Data shown
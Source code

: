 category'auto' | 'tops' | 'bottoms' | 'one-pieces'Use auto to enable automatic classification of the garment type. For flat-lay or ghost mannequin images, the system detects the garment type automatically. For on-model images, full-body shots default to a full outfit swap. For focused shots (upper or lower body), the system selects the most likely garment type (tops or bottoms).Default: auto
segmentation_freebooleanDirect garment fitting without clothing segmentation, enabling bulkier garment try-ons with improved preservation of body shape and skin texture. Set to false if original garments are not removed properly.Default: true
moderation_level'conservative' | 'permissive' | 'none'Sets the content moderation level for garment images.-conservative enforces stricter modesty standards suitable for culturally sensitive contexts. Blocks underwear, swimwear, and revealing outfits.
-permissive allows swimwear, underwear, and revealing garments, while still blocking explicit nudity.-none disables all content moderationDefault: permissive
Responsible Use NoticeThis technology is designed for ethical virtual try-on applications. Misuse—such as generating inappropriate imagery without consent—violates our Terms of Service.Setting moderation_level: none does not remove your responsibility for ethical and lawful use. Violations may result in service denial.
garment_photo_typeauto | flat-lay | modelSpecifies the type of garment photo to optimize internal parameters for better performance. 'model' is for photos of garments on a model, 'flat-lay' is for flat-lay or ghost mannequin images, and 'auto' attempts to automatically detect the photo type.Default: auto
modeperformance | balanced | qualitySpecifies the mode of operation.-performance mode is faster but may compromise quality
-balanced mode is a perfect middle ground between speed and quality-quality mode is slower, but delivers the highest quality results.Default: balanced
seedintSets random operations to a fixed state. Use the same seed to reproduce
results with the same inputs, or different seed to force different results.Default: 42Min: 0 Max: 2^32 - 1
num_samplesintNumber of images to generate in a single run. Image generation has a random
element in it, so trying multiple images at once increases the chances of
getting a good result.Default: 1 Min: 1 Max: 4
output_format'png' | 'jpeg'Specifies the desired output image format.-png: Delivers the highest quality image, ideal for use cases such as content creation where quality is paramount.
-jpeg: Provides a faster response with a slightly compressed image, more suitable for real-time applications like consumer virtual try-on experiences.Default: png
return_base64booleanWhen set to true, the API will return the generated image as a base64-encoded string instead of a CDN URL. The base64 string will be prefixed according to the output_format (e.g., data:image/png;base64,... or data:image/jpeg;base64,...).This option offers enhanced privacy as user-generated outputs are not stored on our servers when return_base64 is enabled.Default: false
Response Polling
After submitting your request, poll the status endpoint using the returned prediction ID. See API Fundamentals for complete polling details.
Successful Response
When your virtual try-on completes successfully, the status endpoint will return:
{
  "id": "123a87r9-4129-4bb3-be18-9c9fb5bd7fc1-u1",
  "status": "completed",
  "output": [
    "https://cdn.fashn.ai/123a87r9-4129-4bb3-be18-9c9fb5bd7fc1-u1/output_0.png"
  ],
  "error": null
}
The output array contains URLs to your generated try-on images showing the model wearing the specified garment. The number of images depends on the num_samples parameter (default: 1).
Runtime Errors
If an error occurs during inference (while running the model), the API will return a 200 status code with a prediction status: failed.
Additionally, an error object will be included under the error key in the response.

What to produce
The answer consists of the line holding "After submitting your" and every line after it up to the end of the records, word for word.

Answer to the problem
After submitting your request, poll the status endpoint using the returned prediction ID. See API Fundamentals for complete polling details.
Successful Response
When your virtual try-on completes successfully, the status endpoint will return:
{
  "id": "123a87r9-4129-4bb3-be18-9c9fb5bd7fc1-u1",
  "status": "completed",
  "output": [
    "https://cdn.fashn.ai/123a87r9-4129-4bb3-be18-9c9fb5bd7fc1-u1/output_0.png"
  ],
  "error": null
}
The output array contains URLs to your generated try-on images showing the model wearing the specified garment. The number of images depends on the num_samples parameter (default: 1).
Runtime Errors
If an error occurs during inference (while running the model), the API will return a 200 status code with a prediction status: failed.
Additionally, an error object will be included under the error key in the response.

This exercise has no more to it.